Thanks to this great answer I got a good start training my own NE chunker for Dutch, using NLTK and the Conll2002 corpus: NLTK named entity recognition in dutch. Using these hints I was also able to easily train an improved tagger (bases on IIS classification) that tags at around 95% accuracy, which is enough for my purposes.

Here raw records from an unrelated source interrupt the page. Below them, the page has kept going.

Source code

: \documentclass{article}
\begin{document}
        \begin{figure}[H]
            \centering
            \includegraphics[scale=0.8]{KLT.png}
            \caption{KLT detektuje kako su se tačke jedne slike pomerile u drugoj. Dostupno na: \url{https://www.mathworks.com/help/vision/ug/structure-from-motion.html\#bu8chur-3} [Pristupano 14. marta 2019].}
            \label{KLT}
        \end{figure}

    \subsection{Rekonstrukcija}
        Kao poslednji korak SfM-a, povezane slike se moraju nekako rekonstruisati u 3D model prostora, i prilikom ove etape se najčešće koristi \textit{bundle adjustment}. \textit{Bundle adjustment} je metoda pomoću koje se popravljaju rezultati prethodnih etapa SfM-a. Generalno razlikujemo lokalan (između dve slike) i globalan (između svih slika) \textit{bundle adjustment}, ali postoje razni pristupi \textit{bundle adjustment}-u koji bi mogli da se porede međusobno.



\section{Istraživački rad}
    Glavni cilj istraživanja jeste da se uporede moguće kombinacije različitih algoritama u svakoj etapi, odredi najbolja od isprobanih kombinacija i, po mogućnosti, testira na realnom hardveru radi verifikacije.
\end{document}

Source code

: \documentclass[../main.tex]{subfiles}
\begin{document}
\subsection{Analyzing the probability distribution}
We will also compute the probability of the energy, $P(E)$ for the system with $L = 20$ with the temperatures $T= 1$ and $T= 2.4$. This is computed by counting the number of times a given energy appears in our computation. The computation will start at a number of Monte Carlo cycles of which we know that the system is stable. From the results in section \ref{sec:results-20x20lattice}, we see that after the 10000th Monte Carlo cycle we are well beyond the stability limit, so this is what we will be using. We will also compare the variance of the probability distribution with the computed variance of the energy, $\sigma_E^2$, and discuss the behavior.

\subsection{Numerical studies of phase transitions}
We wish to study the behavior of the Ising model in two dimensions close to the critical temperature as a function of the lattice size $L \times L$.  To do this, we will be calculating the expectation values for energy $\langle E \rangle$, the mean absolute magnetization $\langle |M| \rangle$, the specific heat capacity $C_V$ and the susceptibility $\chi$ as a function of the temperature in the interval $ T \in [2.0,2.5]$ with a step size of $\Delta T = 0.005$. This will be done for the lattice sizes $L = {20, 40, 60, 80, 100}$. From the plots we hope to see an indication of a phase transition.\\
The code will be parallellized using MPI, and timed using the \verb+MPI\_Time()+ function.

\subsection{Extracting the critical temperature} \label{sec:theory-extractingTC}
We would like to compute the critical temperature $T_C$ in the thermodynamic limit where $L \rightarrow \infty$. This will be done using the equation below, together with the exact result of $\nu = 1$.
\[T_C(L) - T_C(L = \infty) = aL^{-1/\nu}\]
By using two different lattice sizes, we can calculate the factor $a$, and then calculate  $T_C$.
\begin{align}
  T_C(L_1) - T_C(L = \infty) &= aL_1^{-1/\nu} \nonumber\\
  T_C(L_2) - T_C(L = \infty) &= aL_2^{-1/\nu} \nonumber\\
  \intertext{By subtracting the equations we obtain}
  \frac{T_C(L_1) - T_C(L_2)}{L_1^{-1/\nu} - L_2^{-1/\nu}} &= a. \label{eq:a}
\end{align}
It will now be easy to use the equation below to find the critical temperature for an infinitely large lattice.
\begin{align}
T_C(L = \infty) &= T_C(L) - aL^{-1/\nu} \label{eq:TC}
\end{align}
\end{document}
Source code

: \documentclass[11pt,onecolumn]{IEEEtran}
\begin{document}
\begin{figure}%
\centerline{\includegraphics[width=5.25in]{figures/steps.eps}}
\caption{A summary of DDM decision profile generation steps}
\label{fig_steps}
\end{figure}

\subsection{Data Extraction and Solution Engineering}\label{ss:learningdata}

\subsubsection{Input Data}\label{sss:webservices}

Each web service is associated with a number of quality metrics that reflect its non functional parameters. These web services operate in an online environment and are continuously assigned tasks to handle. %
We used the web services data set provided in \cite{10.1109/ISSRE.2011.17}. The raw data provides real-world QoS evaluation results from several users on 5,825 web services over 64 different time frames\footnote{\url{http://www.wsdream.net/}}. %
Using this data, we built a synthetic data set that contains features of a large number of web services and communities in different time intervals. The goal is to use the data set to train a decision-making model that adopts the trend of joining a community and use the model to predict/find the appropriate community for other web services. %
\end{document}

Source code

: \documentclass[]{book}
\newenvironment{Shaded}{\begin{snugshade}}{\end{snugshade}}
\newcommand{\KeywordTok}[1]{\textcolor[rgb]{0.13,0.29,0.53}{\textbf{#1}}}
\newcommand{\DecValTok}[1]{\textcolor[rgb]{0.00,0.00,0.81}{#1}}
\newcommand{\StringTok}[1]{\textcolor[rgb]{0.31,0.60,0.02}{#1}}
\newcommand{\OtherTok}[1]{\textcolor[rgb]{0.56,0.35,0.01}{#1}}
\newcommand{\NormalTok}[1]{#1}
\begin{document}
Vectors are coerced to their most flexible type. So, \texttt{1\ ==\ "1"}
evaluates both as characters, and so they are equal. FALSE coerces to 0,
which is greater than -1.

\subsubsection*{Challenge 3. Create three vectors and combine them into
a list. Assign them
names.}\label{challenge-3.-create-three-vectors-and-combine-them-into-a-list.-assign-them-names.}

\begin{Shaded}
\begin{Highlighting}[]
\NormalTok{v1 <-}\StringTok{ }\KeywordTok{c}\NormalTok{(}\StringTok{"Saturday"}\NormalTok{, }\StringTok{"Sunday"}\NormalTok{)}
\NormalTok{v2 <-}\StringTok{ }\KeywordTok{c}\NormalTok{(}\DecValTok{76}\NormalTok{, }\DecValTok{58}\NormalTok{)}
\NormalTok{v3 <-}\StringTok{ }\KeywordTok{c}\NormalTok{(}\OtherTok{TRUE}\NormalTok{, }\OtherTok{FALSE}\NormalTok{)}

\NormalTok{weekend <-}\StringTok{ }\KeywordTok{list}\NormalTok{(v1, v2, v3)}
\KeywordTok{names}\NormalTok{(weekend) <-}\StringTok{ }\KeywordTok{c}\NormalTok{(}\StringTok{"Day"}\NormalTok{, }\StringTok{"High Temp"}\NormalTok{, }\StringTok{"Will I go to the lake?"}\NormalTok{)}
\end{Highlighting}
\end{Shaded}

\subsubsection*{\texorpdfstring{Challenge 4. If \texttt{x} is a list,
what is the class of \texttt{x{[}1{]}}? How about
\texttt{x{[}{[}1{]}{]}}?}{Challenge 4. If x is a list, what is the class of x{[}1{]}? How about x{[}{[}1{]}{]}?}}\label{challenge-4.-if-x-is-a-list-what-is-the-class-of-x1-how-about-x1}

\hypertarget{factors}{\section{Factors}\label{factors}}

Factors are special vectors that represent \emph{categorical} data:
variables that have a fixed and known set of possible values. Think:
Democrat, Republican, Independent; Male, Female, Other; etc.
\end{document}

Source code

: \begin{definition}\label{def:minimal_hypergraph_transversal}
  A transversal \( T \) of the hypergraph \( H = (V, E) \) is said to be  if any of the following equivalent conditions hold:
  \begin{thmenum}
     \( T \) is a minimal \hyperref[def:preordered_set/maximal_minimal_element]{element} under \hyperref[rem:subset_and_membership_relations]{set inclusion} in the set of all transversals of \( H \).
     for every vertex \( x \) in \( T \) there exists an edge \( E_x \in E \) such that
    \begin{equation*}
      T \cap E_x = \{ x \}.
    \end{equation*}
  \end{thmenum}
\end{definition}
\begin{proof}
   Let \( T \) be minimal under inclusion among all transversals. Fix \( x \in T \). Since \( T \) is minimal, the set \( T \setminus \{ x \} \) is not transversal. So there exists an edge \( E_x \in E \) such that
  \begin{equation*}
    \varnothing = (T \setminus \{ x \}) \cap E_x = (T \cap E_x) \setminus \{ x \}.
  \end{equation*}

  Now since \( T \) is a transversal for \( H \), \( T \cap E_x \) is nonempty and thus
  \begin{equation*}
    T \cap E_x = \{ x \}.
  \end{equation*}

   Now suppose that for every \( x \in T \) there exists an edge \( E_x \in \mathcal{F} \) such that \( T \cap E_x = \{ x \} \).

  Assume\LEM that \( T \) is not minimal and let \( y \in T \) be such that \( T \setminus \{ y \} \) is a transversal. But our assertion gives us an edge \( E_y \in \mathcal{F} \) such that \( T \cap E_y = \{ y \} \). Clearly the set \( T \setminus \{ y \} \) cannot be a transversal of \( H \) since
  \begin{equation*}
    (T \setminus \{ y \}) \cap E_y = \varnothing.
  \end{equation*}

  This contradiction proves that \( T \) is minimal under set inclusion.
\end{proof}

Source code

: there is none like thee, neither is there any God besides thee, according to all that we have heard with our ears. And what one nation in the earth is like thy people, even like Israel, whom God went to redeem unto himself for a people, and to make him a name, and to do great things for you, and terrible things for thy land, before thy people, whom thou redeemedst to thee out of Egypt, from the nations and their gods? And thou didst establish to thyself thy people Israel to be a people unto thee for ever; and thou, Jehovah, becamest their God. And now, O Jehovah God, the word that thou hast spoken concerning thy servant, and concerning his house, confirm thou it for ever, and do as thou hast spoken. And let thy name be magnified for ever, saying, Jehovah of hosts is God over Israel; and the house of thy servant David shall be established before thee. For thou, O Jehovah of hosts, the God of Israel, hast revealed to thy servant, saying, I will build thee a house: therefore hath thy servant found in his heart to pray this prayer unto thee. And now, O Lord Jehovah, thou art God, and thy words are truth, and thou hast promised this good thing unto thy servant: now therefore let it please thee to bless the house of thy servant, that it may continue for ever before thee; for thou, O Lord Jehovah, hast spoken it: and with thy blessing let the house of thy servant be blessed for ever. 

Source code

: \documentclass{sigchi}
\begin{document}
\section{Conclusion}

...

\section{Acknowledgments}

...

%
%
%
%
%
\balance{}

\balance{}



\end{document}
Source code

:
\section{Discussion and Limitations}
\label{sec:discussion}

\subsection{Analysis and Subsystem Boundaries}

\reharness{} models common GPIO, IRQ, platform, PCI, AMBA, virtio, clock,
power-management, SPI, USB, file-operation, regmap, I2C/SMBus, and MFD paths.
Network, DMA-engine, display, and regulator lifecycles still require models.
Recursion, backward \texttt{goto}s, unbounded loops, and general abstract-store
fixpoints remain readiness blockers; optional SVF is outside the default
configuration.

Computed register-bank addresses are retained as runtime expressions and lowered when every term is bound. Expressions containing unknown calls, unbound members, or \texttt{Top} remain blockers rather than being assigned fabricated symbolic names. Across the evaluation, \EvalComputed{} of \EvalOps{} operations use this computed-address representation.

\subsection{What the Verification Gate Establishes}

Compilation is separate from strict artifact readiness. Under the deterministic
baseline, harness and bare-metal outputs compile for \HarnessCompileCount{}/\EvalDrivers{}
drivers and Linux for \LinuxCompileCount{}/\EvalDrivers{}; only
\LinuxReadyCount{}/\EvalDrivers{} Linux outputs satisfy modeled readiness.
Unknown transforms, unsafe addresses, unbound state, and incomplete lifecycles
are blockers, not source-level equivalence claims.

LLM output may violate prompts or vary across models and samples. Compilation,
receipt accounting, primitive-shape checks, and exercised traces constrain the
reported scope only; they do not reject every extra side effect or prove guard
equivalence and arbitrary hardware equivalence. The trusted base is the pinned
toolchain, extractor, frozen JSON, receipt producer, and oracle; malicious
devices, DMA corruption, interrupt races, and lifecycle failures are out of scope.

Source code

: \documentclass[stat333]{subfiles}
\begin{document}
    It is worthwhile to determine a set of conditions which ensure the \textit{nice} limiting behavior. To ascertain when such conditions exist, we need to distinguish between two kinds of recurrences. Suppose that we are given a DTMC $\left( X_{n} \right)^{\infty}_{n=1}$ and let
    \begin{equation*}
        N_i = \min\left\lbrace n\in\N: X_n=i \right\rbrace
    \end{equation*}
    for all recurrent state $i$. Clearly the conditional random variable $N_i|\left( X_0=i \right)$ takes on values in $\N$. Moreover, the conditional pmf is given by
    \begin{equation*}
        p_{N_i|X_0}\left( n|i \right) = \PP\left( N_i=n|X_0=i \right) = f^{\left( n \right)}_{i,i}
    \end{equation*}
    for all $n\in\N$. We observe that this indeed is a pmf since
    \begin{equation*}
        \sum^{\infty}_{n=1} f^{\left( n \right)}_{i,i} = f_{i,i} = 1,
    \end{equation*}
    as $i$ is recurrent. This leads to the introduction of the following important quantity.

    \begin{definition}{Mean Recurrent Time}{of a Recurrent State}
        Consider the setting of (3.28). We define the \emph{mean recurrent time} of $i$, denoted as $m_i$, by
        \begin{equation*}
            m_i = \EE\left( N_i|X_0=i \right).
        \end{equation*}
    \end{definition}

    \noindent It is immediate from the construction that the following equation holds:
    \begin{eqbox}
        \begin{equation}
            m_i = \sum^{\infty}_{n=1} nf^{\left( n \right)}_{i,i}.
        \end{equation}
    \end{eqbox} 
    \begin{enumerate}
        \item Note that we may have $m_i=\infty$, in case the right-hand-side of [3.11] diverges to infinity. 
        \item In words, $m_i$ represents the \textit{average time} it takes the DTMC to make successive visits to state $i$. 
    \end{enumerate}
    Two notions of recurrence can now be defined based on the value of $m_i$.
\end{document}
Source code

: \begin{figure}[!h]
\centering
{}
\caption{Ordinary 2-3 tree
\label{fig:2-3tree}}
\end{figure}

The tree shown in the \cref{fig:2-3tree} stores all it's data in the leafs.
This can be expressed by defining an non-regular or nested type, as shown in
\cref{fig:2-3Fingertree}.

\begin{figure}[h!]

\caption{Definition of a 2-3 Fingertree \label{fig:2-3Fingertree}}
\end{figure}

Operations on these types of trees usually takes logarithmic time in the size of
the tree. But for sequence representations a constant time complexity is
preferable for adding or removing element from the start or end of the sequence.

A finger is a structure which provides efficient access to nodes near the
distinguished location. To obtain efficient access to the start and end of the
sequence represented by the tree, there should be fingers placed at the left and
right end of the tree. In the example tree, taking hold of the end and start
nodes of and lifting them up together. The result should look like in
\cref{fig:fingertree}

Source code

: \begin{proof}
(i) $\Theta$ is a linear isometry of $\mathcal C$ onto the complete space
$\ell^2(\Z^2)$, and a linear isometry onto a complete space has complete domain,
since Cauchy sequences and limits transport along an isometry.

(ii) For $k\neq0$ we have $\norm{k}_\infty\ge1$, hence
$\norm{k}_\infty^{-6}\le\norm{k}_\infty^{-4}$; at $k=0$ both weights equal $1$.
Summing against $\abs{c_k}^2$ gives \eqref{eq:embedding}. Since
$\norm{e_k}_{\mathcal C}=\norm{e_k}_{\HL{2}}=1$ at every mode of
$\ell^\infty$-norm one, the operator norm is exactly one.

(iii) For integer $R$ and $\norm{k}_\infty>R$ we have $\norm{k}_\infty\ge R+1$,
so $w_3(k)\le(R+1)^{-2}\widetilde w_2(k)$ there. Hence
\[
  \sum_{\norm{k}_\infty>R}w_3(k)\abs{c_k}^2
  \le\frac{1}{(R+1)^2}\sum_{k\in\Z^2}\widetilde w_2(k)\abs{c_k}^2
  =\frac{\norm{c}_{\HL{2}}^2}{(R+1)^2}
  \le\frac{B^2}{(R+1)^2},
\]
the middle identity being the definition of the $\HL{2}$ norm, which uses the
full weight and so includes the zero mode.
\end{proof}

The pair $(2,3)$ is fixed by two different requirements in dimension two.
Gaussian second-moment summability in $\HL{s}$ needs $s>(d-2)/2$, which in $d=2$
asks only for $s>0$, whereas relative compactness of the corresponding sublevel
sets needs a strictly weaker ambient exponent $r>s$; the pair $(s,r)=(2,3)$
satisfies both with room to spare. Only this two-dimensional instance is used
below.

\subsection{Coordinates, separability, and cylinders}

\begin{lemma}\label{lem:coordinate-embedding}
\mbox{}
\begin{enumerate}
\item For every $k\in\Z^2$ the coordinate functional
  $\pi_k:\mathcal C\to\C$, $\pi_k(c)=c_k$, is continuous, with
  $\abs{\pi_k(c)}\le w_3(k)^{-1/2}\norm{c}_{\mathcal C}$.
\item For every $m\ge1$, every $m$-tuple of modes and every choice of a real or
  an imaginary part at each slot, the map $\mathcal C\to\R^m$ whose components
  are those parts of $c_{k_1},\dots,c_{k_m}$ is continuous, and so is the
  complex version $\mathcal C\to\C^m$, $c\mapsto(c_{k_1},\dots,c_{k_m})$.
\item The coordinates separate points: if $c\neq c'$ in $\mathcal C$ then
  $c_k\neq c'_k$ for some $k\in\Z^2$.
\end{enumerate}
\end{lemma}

However, the F-measure of the named entity recognition is only around 40%. How can I improve this? I tried using built in algorithms like Maxent, but I only get a memory error. Then I moved on to try and get Megam to work, but it won't compile on my Windows machine and there is no binary available anymore. I also ran into dead ends trying to incorporate other software or methods like libSVM, YamCha, CRF++ and Weka. All have their own manual and problems, which seem to keep stacking up. So I'm feeling a bit overwhelmed.
What I need is a practical approach to NER for Dutch. There has been a lot of research and I found papers quoting F-measures between 70% and 85%. That would be great! Does anyone have a hint as to where I could find an improved implementation or how I could build one myself (using Windows)? I would prefer to use NLTK for it's flexibility, but if there is a standard solution in a different toolkit I'm game for that, too. Even commercial tools would be welcome.
Here is the code I use for the evaluation now:
import nltk
from nltk.corpus import conll2002
tokenizer = nltk.data.load('tokenizers/punkt/dutch.pickle')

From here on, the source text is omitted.